(Plain-text document sources)
=== Begin Enclosure ===
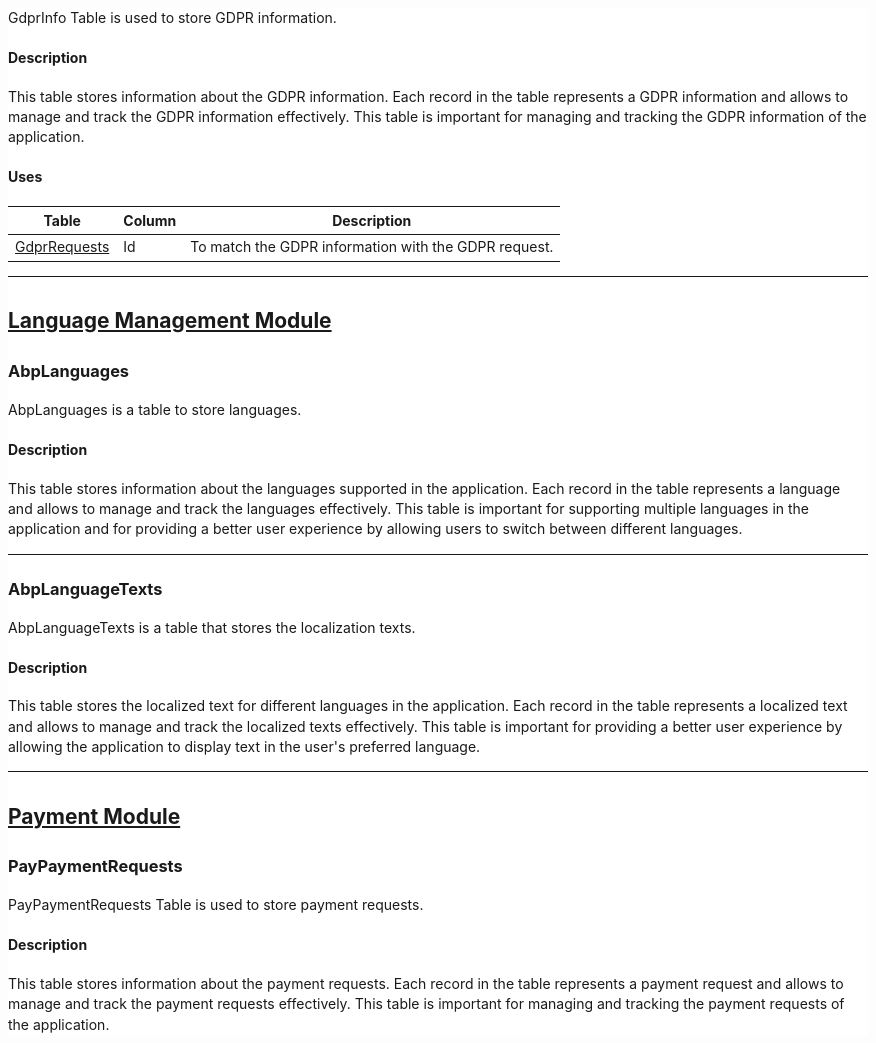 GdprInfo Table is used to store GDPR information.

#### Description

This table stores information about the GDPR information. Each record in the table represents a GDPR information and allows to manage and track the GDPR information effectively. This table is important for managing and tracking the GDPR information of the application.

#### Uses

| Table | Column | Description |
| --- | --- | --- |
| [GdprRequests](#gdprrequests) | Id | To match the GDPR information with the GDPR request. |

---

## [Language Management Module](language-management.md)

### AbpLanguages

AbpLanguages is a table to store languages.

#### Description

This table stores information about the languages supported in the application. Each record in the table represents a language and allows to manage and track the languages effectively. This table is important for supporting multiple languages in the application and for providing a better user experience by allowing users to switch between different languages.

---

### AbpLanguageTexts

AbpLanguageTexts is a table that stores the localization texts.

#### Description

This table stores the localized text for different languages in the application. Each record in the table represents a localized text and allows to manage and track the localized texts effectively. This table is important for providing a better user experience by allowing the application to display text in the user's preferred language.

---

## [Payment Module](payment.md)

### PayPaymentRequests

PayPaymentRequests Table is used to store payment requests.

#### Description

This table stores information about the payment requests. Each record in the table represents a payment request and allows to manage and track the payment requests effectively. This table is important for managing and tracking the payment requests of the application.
=== End Enclosure ===
=== Begin Enclosure ===
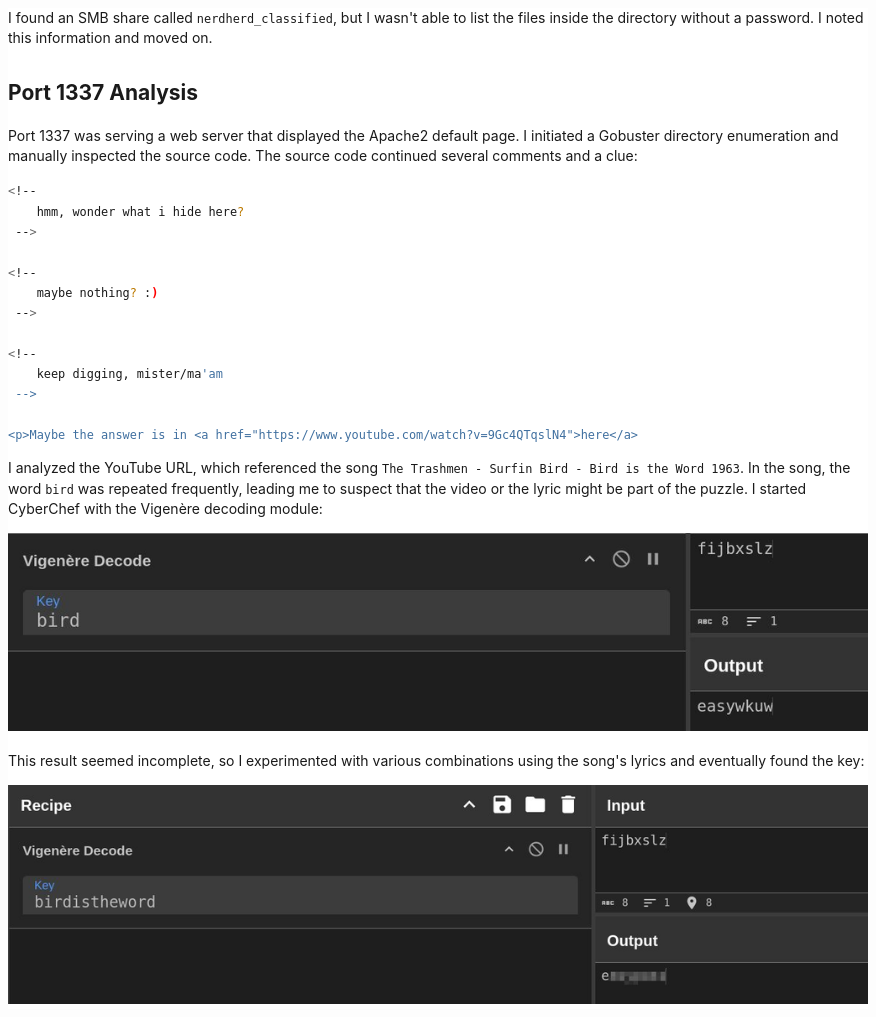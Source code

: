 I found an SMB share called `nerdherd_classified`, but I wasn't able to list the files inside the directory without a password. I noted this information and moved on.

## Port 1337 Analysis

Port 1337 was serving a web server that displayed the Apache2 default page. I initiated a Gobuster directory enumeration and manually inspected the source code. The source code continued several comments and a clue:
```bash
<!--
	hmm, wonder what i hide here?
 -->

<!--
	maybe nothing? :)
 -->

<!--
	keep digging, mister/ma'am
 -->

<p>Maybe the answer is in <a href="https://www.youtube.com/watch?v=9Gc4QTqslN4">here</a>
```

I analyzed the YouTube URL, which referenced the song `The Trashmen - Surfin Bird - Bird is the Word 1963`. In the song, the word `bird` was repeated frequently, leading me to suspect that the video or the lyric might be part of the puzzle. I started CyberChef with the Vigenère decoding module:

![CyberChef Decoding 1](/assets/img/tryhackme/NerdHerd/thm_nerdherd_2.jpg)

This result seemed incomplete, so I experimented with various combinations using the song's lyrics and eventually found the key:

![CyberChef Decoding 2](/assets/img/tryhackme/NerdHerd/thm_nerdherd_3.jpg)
=== End Enclosure ===
Exercise instructions
Among the records above, find each line containing the string "tryhackme" and copy it.

Task response
![CyberChef Decoding 1](/assets/img/tryhackme/NerdHerd/thm_nerdherd_2.jpg)
![CyberChef Decoding 2](/assets/img/tryhackme/NerdHerd/thm_nerdherd_3.jpg)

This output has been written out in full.